Hizb ut-Tahrir preaches that Muslims in Britain should not think of themselves as Muslim and "British", only Muslim. (HTB pamphlets have declared that is haram (forbidden) for Muslims to vote in the British elections, because Britain is not ruled according to Shariah law and participation in "secular politics" would lead to assimilation in British society.)

In an HT promotional video shown on BBC News an HTB representative declared:
I think Muslims in this country need to take a long, hard look at themselves and decide what is their identity. Are they British or are they Muslim? I am a Muslim. Where I live, is irrelevant.

Public campaigns by HT in Britain have included:
- "Stand for Islam"—created "in response" to alleged "relentless attacks on the Islamic laws, values and beliefs" and in opposition to government counter-terrorism measures and counter-radicalisation programmes, and
- SREIslamic—a campaign against elements of the sex and relationship education (SRE) curriculum in primary schools.

In a 2004 interview, HT leader Jalaluddin Patel described the party's work as re-establishing the Khilafah state through "intellectual and political work". In Britain this had "two levels":
1. explaining to the Muslim community their "duty to work for the Khilafah (Caliphate) state", to not lose their Islamic identity living in the West and to project a positive image of Islam in Western society.
2. and articulating to "wider community" of non-Muslims in "numerous conferences, seminars and debates", the cause of the Muslim world, presenting "a case for the Khilafah state as a valid model for the Muslim world" and explaining Islam as a political and intellectual system.

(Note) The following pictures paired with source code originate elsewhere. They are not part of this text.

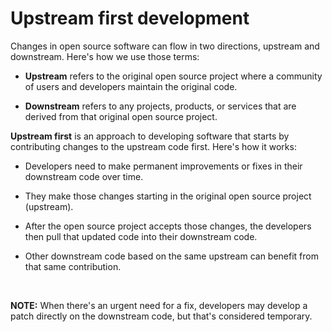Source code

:<!-- #region -->
# Upstream first development

Changes in open source software can flow in two directions, upstream and downstream. Here's how we use those terms:

- **Upstream** refers to the original open source project where a community of users and developers maintain the original code.

- **Downstream** refers to any projects, products, or services that are derived from that original open source project.

**Upstream first** is an approach to developing software that starts by contributing changes to the upstream code first. Here's how it works:

- Developers need to make permanent improvements or fixes in their downstream code over time.

- They make those changes starting in the original open source project (upstream).

- After the open source project accepts those changes, the developers then pull that updated code into their downstream code.

- Other downstream code based on the same upstream can benefit from that same contribution.

<br/>

**NOTE:** When there's an urgent need for a fix, developers may develop a patch directly on the downstream code, but that's considered temporary.

<br/>

<!-- #endregion -->
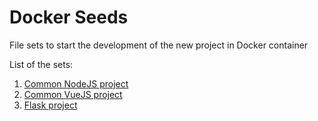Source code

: # Docker Seeds
File sets to start the development of the new project in Docker container

List of the sets:
1. [Common NodeJS project](https://github.com/igsekor/docker-seeds/tree/main/nodejs)
2. [Common VueJS project](https://github.com/igsekor/docker-seeds/tree/main/vuejs)
3. [Flask project](https://github.com/igsekor/docker-seeds/tree/main/flask)
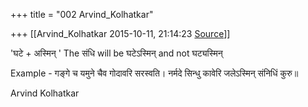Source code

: +++
title = "002 Arvind_Kolhatkar"

+++
[[Arvind_Kolhatkar	2015-10-11, 21:14:23 [Source](https://groups.google.com/g/samskrita/c/KYcT30ZWdlo)]]



'घटे + अस्मिन् ' The संधि will be घटेऽस्मिन् and not घट्यस्मिन्

Example - गङ्गे च यमुने चैव गोदावरि सरस्वति। नर्मदे सिन्धु कावेरि जलेऽस्मिन् संनिधिं कुरु॥

  

Arvind Kolhatkar

  
  

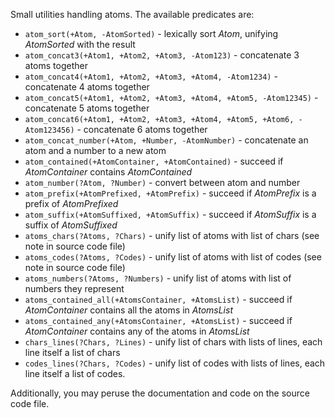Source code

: Small utilities handling atoms. The available predicates are:

- `atom_sort(+Atom, -AtomSorted)` - lexically sort *Atom*, unifying *AtomSorted* with the result
- `atom_concat3(+Atom1, +Atom2, +Atom3, -Atom123)` - concatenate 3 atoms together
- `atom_concat4(+Atom1, +Atom2, +Atom3, +Atom4, -Atom1234)` - concatenate 4 atoms together
- `atom_concat5(+Atom1, +Atom2, +Atom3, +Atom4, +Atom5, -Atom12345)` - concatenate 5 atoms together
- `atom_concat6(+Atom1, +Atom2, +Atom3, +Atom4, +Atom5, +Atom6, -Atom123456)` - concatenate 6 atoms together
- `atom_concat_number(+Atom, +Number, -AtomNumber)` - concatenate an atom and a number to a new atom
- `atom_contained(+AtomContainer, +AtomContained)` - succeed if *AtomContainer* contains *AtomContained*
- `atom_number(?Atom, ?Number)` - convert between atom and number
- `atom_prefix(+AtomPrefixed, +AtomPrefix)` - succeed if *AtomPrefix* is a prefix of *AtomPrefixed*
- `atom_suffix(+AtomSuffixed, +AtomSuffix)` - succeed if *AtomSuffix* is a suffix of *AtomSuffixed*
- `atoms_chars(?Atoms, ?Chars)` - unify list of atoms with list of chars (see note in source code file)
- `atoms_codes(?Atoms, ?Codes)` - unify list of atoms with list of codes (see note in source code file)
- `atoms_numbers(?Atoms, ?Numbers)` -  unify list of atoms with list of numbers they represent
- `atoms_contained_all(+AtomsContainer, +AtomsList)` - succeed if *AtomContainer* contains all the atoms in *AtomsList*
- `atoms_contained_any(+AtomsContainer, +AtomsList)` - succeed if *AtomContainer* contains any of the atoms in *AtomsList*
- `chars_lines(?Chars, ?Lines)` - unify list of chars with lists of lines, each line itself a list of chars
- `codes_lines(?Chars, ?Codes)` - unify list of codes with lists of lines, each line itself a list of codes.

Additionally, you may peruse the documentation and code on the source code file.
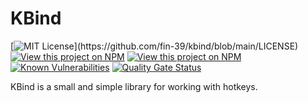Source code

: # KBind
[![MIT License](https://img.shields.io/npm/l/kbind.svg?)](https://github.com/fin-39/kbind/blob/main/LICENSE)
[![View this project on NPM](https://img.shields.io/npm/v/kbind.svg)](https://npmjs.org/package/kbind)
[![View this project on NPM](https://img.shields.io/npm/dm/kbind.svg)](https://npmjs.org/package/kbind)
[![Known Vulnerabilities](https://snyk.io/test/github/fin-39/kbind/badge.svg)](https://snyk.io/test/github/fin-39/kbind)
[![Quality Gate Status](https://sonarcloud.io/api/project_badges/measure?project=fin-39_kbind&metric=alert_status)](https://sonarcloud.io/summary/new_code?id=fin-39_kbind)

KBind is a small and simple library for working with hotkeys.
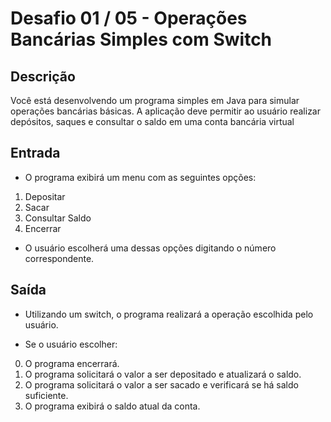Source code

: # Desafio 01 / 05 - Operações Bancárias Simples com Switch

## Descrição
Você está desenvolvendo um programa simples em Java para simular operações bancárias básicas. A aplicação deve permitir ao usuário realizar depósitos, saques e consultar o saldo em uma conta bancária virtual


## Entrada
- O programa exibirá um menu com as seguintes opções:
1. Depositar
2. Sacar
3. Consultar Saldo
4. Encerrar

- O usuário escolherá uma dessas opções digitando o número correspondente.


## Saída
- Utilizando um switch, o programa realizará a operação escolhida pelo usuário.

- Se o usuário escolher:
0. O programa encerrará.
1. O programa solicitará o valor a ser depositado e atualizará o saldo.
2. O programa solicitará o valor a ser sacado e verificará se há saldo suficiente.
3. O programa exibirá o saldo atual da conta.

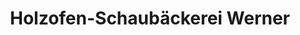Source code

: ---
title: "Holzofen-Schaubäckerei Werner"
url: /muelsen/holzofen-schaubaeckerei-werner/
shop: Bäckerei
---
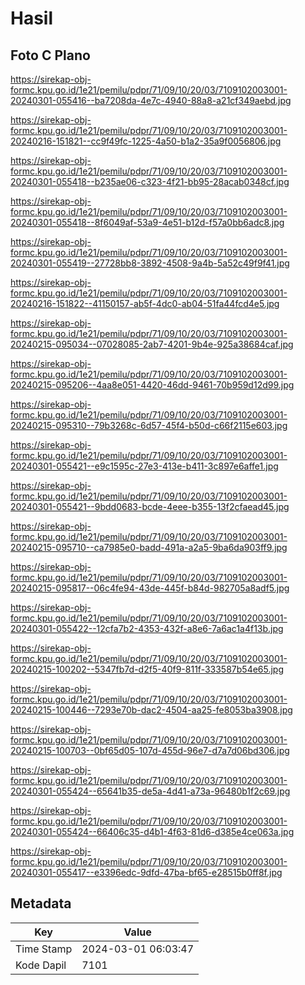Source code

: # Hasil

## Foto C Plano

https://sirekap-obj-formc.kpu.go.id/1e21/pemilu/pdpr/71/09/10/20/03/7109102003001-20240301-055416--ba7208da-4e7c-4940-88a8-a21cf349aebd.jpg

https://sirekap-obj-formc.kpu.go.id/1e21/pemilu/pdpr/71/09/10/20/03/7109102003001-20240216-151821--cc9f49fc-1225-4a50-b1a2-35a9f0056806.jpg

https://sirekap-obj-formc.kpu.go.id/1e21/pemilu/pdpr/71/09/10/20/03/7109102003001-20240301-055418--b235ae06-c323-4f21-bb95-28acab0348cf.jpg

https://sirekap-obj-formc.kpu.go.id/1e21/pemilu/pdpr/71/09/10/20/03/7109102003001-20240301-055418--8f6049af-53a9-4e51-b12d-f57a0bb6adc8.jpg

https://sirekap-obj-formc.kpu.go.id/1e21/pemilu/pdpr/71/09/10/20/03/7109102003001-20240301-055419--27728bb8-3892-4508-9a4b-5a52c49f9f41.jpg

https://sirekap-obj-formc.kpu.go.id/1e21/pemilu/pdpr/71/09/10/20/03/7109102003001-20240216-151822--41150157-ab5f-4dc0-ab04-51fa44fcd4e5.jpg

https://sirekap-obj-formc.kpu.go.id/1e21/pemilu/pdpr/71/09/10/20/03/7109102003001-20240215-095034--07028085-2ab7-4201-9b4e-925a38684caf.jpg

https://sirekap-obj-formc.kpu.go.id/1e21/pemilu/pdpr/71/09/10/20/03/7109102003001-20240215-095206--4aa8e051-4420-46dd-9461-70b959d12d99.jpg

https://sirekap-obj-formc.kpu.go.id/1e21/pemilu/pdpr/71/09/10/20/03/7109102003001-20240215-095310--79b3268c-6d57-45f4-b50d-c66f2115e603.jpg

https://sirekap-obj-formc.kpu.go.id/1e21/pemilu/pdpr/71/09/10/20/03/7109102003001-20240301-055421--e9c1595c-27e3-413e-b411-3c897e6affe1.jpg

https://sirekap-obj-formc.kpu.go.id/1e21/pemilu/pdpr/71/09/10/20/03/7109102003001-20240301-055421--9bdd0683-bcde-4eee-b355-13f2cfaead45.jpg

https://sirekap-obj-formc.kpu.go.id/1e21/pemilu/pdpr/71/09/10/20/03/7109102003001-20240215-095710--ca7985e0-badd-491a-a2a5-9ba6da903ff9.jpg

https://sirekap-obj-formc.kpu.go.id/1e21/pemilu/pdpr/71/09/10/20/03/7109102003001-20240215-095817--06c4fe94-43de-445f-b84d-982705a8adf5.jpg

https://sirekap-obj-formc.kpu.go.id/1e21/pemilu/pdpr/71/09/10/20/03/7109102003001-20240301-055422--12cfa7b2-4353-432f-a8e6-7a6ac1a4f13b.jpg

https://sirekap-obj-formc.kpu.go.id/1e21/pemilu/pdpr/71/09/10/20/03/7109102003001-20240215-100202--5347fb7d-d2f5-40f9-811f-333587b54e65.jpg

https://sirekap-obj-formc.kpu.go.id/1e21/pemilu/pdpr/71/09/10/20/03/7109102003001-20240215-100446--7293e70b-dac2-4504-aa25-fe8053ba3908.jpg

https://sirekap-obj-formc.kpu.go.id/1e21/pemilu/pdpr/71/09/10/20/03/7109102003001-20240215-100703--0bf65d05-107d-455d-96e7-d7a7d06bd306.jpg

https://sirekap-obj-formc.kpu.go.id/1e21/pemilu/pdpr/71/09/10/20/03/7109102003001-20240301-055424--65641b35-de5a-4d41-a73a-96480b1f2c69.jpg

https://sirekap-obj-formc.kpu.go.id/1e21/pemilu/pdpr/71/09/10/20/03/7109102003001-20240301-055424--66406c35-d4b1-4f63-81d6-d385e4ce063a.jpg

https://sirekap-obj-formc.kpu.go.id/1e21/pemilu/pdpr/71/09/10/20/03/7109102003001-20240301-055417--e3396edc-9dfd-47ba-bf65-e28515b0ff8f.jpg


## Metadata

| Key        | Value               |
| ---------- | ------------------- |
| Time Stamp | 2024-03-01 06:03:47 |
| Kode Dapil | 7101                |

However, critics (Houriya Ahmed and Hannah Stuart of the research group Centre for Social Cohesion) complain that HT Britain is engaged in an effort to "mainstream" its ideology and downplay its more intolerant beliefs with "euphemistic language" for the benefit of the non-Muslim majority government and population of the state it operates in.
Despite this attempt to "soften" its image
and represent itself as a "non-violent",
"intellectual"
alternative to democracy and capitalism, has not involved modifying its ideology, Ahmed and Stuart insist, HT remains committed to a legal system that violates international norms of human rights, and an ideology of jihad, including plans for militarily expanding its proposed Islamic super-state by taking over non-Muslim countries.
Ahmed and Stuart contrast the statement by HT Britain head Abdul Wahid that, ‘the party considers violence or armed struggle against the regime a violation of the Islamic Shari’ah’, with the claims of Abdul Qadeem Zallum, the head of Global HT for over two decades, that apostasy from Islam or seceding from the Caliphate must be stopped even if it means killing ‘millions’.

An alternative view is that HT has made an ideological shift and that the UK government has "achieved a considerable measure of success" in pressuring the party to moderate and pragmatise its approach. According to university lecturer Noman Hanif, arguing circa 2006, "the threat of proscription" under Anti-Terrorism legislation and the help of "compliant" former HT members "in the media", has led to HT's modifying its principle of "democracy is Kufr (non-Islamic)". In the May 2006 local election in the UK, the party did not call on its members to refrain from voting.(However, in later 2010 and 2015 Elections HT Britain did declare voting haram/forbidden.)

===Alleged connection to terrorism===
According to Michael Whine, a "partial list" of "terrorists who were also HT members and/or influenced by its teachings" in Britain includes: Faisal Moustafa, Shafihur Rehman and Iftikar Sattar, who in 1995 were arrested and charged with conspiring to assassinate the Israeli ambassador, were reported to have been in possession of HT literature and to have helped organize HT meetings in Manchester. (Moustafa was again arrested in November 2000, but acquitted of terrorism charges—though his co-defendant, Moinul Abedin, was sentenced to twenty years). Omar Khan Sharif and Asif Hanif, the Mike's Place suicide bombers, had contact with HT before moving on to more extreme organisations. Mohammad Babar, who is linked to the seven men currently on trial in London on charges of planning terrorist attacks between January 2003 and April 2004, has stated that he was a member of HT while in college. Imam Ramee, an American, spoke on behalf of HT while living in Manchester, and was the featured speaker at the HT organized Muslim Unity Action March against the war in Iraq on March 15, 2003. He was reportedly an associate of Abu Hamza, and is said to have preached to "shoe bomber" Richard Reid, along with Hanif and Sharif, at the North London Mosque in Finsbury Park.

== Proscription ==
In January 2024, the UK government, pending parliamentary approval, has designated the group a proscribed terrorist organization under the Terrorism Act 2000. Home Secretary James Cleverly presented a draft order to Parliament for the proscription of the group on 15 January 2024, stating that: "Hizb ut-Tahrir is an antisemitic organisation that actively promotes and encourages terrorism, including praising and celebrating the appalling 7 October attacks. The group's praise of the attacks as well as describing Hamas as heroes on their website constituted promoting and encouraging terrorism". On January 19, 2024, the proscription came into effect. 2024.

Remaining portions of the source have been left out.